++++ The records ++++

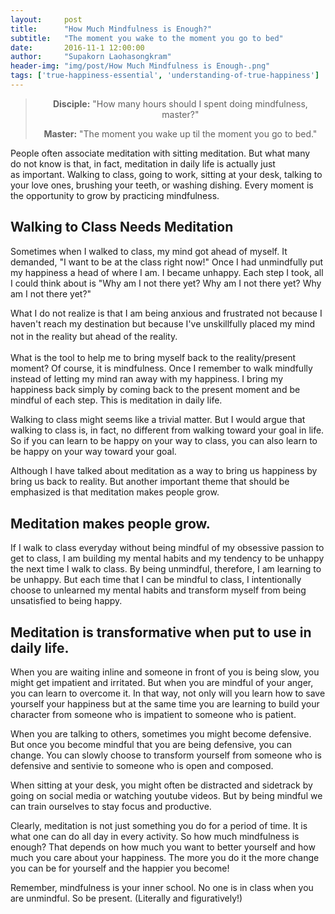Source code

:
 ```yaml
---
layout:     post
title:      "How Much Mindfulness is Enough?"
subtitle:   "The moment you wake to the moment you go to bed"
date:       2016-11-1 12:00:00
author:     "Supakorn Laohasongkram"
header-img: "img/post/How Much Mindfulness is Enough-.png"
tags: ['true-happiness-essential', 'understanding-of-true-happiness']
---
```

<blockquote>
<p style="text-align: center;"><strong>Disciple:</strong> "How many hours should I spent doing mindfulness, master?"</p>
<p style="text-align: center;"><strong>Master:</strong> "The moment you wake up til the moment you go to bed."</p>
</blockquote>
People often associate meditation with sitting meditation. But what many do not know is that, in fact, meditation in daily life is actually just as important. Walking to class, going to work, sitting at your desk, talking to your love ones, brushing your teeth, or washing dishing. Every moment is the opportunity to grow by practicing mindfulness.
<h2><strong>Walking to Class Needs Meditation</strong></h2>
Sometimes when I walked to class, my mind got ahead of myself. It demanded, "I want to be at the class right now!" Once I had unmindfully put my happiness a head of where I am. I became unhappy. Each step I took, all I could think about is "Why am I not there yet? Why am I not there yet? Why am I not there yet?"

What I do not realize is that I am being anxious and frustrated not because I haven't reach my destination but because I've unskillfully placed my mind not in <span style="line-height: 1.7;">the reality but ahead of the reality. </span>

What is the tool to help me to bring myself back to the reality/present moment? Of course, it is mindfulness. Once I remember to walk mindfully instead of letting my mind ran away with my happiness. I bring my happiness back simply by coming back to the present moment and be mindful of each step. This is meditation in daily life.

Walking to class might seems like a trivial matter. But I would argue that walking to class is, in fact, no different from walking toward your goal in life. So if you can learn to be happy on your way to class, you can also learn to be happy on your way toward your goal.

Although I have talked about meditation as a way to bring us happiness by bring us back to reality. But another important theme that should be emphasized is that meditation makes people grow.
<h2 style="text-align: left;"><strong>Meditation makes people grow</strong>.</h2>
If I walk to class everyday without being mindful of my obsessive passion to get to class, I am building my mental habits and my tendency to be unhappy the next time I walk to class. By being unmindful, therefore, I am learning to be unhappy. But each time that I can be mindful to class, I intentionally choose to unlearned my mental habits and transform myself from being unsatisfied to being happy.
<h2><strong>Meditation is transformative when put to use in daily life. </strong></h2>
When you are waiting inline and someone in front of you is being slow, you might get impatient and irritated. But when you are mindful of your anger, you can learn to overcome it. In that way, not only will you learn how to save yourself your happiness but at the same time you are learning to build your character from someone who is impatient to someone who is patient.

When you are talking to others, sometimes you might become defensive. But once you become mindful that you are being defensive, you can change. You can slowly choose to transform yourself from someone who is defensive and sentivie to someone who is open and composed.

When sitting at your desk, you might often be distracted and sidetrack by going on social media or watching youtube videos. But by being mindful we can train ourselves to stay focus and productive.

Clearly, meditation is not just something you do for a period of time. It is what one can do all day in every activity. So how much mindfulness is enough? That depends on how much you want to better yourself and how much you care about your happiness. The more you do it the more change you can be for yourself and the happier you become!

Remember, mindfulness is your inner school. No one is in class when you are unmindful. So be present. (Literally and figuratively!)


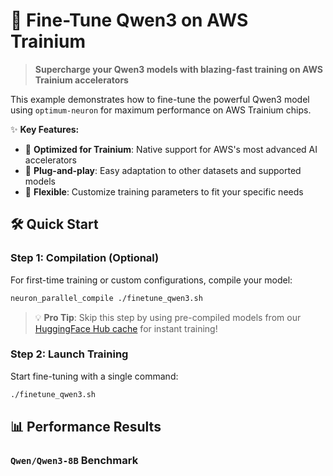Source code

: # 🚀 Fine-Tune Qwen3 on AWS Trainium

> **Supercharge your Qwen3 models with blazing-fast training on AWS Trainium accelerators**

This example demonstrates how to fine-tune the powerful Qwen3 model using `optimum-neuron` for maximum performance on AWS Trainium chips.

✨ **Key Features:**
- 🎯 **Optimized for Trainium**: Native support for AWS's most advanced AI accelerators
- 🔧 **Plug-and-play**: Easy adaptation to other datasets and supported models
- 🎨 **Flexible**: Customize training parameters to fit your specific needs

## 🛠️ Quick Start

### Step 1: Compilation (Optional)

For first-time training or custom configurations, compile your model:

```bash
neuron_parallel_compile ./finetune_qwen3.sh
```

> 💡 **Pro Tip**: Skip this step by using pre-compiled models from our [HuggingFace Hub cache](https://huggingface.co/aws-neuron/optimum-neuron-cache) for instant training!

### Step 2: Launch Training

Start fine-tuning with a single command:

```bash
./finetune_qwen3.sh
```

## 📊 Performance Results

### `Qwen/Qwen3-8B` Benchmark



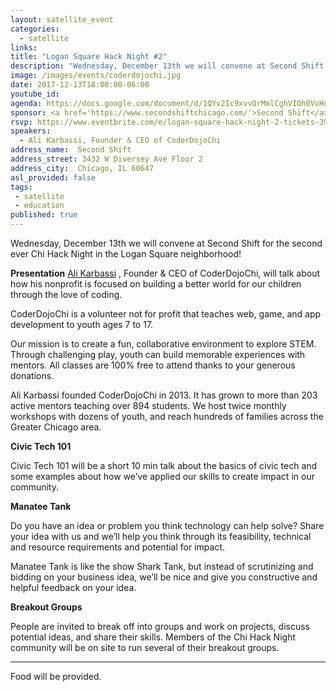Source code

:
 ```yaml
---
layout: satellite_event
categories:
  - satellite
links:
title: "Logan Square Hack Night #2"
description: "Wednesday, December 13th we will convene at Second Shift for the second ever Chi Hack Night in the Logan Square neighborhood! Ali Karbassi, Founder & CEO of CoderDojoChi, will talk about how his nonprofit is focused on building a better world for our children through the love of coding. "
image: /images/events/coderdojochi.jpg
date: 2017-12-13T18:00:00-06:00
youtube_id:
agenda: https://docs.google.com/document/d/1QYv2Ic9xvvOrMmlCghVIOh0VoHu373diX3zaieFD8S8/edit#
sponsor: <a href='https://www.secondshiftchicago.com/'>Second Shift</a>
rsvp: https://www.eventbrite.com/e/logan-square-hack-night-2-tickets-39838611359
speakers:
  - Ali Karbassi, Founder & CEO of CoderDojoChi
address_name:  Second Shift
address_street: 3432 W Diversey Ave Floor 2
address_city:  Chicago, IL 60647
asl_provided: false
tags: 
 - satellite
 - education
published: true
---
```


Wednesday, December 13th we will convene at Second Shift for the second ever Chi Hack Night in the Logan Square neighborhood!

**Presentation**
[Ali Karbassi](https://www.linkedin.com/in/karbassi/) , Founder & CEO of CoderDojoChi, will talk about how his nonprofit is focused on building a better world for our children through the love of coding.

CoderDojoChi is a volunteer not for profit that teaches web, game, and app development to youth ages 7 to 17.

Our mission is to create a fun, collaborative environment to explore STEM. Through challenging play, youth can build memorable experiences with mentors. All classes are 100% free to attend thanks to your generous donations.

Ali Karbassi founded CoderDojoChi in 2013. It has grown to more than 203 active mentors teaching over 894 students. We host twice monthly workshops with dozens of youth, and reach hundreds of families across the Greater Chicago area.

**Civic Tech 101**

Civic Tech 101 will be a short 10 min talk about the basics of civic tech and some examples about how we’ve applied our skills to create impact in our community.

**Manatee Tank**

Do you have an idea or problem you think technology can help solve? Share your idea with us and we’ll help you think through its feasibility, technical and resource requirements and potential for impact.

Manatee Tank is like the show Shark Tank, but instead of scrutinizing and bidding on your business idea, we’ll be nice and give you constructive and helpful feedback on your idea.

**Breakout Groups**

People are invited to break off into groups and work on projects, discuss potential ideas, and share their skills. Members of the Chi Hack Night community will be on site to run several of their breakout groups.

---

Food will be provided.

++++

## Task statement
The answer must match the entries above line for line, with the pictures dropped.

## Task result
Source code

:
 ```yaml
---
layout:     post
title:      "How Much Mindfulness is Enough?"
subtitle:   "The moment you wake to the moment you go to bed"
date:       2016-11-1 12:00:00
author:     "Supakorn Laohasongkram"
header-img: "img/post/How Much Mindfulness is Enough-.png"
tags: ['true-happiness-essential', 'understanding-of-true-happiness']
---
```

<blockquote>
<p style="text-align: center;"><strong>Disciple:</strong> "How many hours should I spent doing mindfulness, master?"</p>
<p style="text-align: center;"><strong>Master:</strong> "The moment you wake up til the moment you go to bed."</p>
</blockquote>
People often associate meditation with sitting meditation. But what many do not know is that, in fact, meditation in daily life is actually just as important. Walking to class, going to work, sitting at your desk, talking to your love ones, brushing your teeth, or washing dishing. Every moment is the opportunity to grow by practicing mindfulness.
<h2><strong>Walking to Class Needs Meditation</strong></h2>
Sometimes when I walked to class, my mind got ahead of myself. It demanded, "I want to be at the class right now!" Once I had unmindfully put my happiness a head of where I am. I became unhappy. Each step I took, all I could think about is "Why am I not there yet? Why am I not there yet? Why am I not there yet?"

What I do not realize is that I am being anxious and frustrated not because I haven't reach my destination but because I've unskillfully placed my mind not in <span style="line-height: 1.7;">the reality but ahead of the reality. </span>

What is the tool to help me to bring myself back to the reality/present moment? Of course, it is mindfulness. Once I remember to walk mindfully instead of letting my mind ran away with my happiness. I bring my happiness back simply by coming back to the present moment and be mindful of each step. This is meditation in daily life.

Walking to class might seems like a trivial matter. But I would argue that walking to class is, in fact, no different from walking toward your goal in life. So if you can learn to be happy on your way to class, you can also learn to be happy on your way toward your goal.

Although I have talked about meditation as a way to bring us happiness by bring us back to reality. But another important theme that should be emphasized is that meditation makes people grow.
<h2 style="text-align: left;"><strong>Meditation makes people grow</strong>.</h2>
If I walk to class everyday without being mindful of my obsessive passion to get to class, I am building my mental habits and my tendency to be unhappy the next time I walk to class. By being unmindful, therefore, I am learning to be unhappy. But each time that I can be mindful to class, I intentionally choose to unlearned my mental habits and transform myself from being unsatisfied to being happy.
<h2><strong>Meditation is transformative when put to use in daily life. </strong></h2>
When you are waiting inline and someone in front of you is being slow, you might get impatient and irritated. But when you are mindful of your anger, you can learn to overcome it. In that way, not only will you learn how to save yourself your happiness but at the same time you are learning to build your character from someone who is impatient to someone who is patient.

When you are talking to others, sometimes you might become defensive. But once you become mindful that you are being defensive, you can change. You can slowly choose to transform yourself from someone who is defensive and sentivie to someone who is open and composed.

When sitting at your desk, you might often be distracted and sidetrack by going on social media or watching youtube videos. But by being mindful we can train ourselves to stay focus and productive.

Clearly, meditation is not just something you do for a period of time. It is what one can do all day in every activity. So how much mindfulness is enough? That depends on how much you want to better yourself and how much you care about your happiness. The more you do it the more change you can be for yourself and the happier you become!

Remember, mindfulness is your inner school. No one is in class when you are unmindful. So be present. (Literally and figuratively!)


Source code

: # 🚀 Fine-Tune Qwen3 on AWS Trainium

> **Supercharge your Qwen3 models with blazing-fast training on AWS Trainium accelerators**

This example demonstrates how to fine-tune the powerful Qwen3 model using `optimum-neuron` for maximum performance on AWS Trainium chips.

✨ **Key Features:**
- 🎯 **Optimized for Trainium**: Native support for AWS's most advanced AI accelerators
- 🔧 **Plug-and-play**: Easy adaptation to other datasets and supported models
- 🎨 **Flexible**: Customize training parameters to fit your specific needs

## 🛠️ Quick Start

### Step 1: Compilation (Optional)

For first-time training or custom configurations, compile your model:

```bash
neuron_parallel_compile ./finetune_qwen3.sh
```

> 💡 **Pro Tip**: Skip this step by using pre-compiled models from our [HuggingFace Hub cache](https://huggingface.co/aws-neuron/optimum-neuron-cache) for instant training!

### Step 2: Launch Training

Start fine-tuning with a single command:

```bash
./finetune_qwen3.sh
```

## 📊 Performance Results

### `Qwen/Qwen3-8B` Benchmark



Source code

:
 ```yaml
---
layout: satellite_event
categories:
  - satellite
links:
title: "Logan Square Hack Night #2"
description: "Wednesday, December 13th we will convene at Second Shift for the second ever Chi Hack Night in the Logan Square neighborhood! Ali Karbassi, Founder & CEO of CoderDojoChi, will talk about how his nonprofit is focused on building a better world for our children through the love of coding. "
image: /images/events/coderdojochi.jpg
date: 2017-12-13T18:00:00-06:00
youtube_id:
agenda: https://docs.google.com/document/d/1QYv2Ic9xvvOrMmlCghVIOh0VoHu373diX3zaieFD8S8/edit#
sponsor: <a href='https://www.secondshiftchicago.com/'>Second Shift</a>
rsvp: https://www.eventbrite.com/e/logan-square-hack-night-2-tickets-39838611359
speakers:
  - Ali Karbassi, Founder & CEO of CoderDojoChi
address_name:  Second Shift
address_street: 3432 W Diversey Ave Floor 2
address_city:  Chicago, IL 60647
asl_provided: false
tags: 
 - satellite
 - education
published: true
---
```


Wednesday, December 13th we will convene at Second Shift for the second ever Chi Hack Night in the Logan Square neighborhood!

**Presentation**
[Ali Karbassi](https://www.linkedin.com/in/karbassi/) , Founder & CEO of CoderDojoChi, will talk about how his nonprofit is focused on building a better world for our children through the love of coding.

CoderDojoChi is a volunteer not for profit that teaches web, game, and app development to youth ages 7 to 17.

Our mission is to create a fun, collaborative environment to explore STEM. Through challenging play, youth can build memorable experiences with mentors. All classes are 100% free to attend thanks to your generous donations.

Ali Karbassi founded CoderDojoChi in 2013. It has grown to more than 203 active mentors teaching over 894 students. We host twice monthly workshops with dozens of youth, and reach hundreds of families across the Greater Chicago area.

**Civic Tech 101**

Civic Tech 101 will be a short 10 min talk about the basics of civic tech and some examples about how we’ve applied our skills to create impact in our community.

**Manatee Tank**

Do you have an idea or problem you think technology can help solve? Share your idea with us and we’ll help you think through its feasibility, technical and resource requirements and potential for impact.

Manatee Tank is like the show Shark Tank, but instead of scrutinizing and bidding on your business idea, we’ll be nice and give you constructive and helpful feedback on your idea.

**Breakout Groups**

People are invited to break off into groups and work on projects, discuss potential ideas, and share their skills. Members of the Chi Hack Night community will be on site to run several of their breakout groups.

---

Food will be provided.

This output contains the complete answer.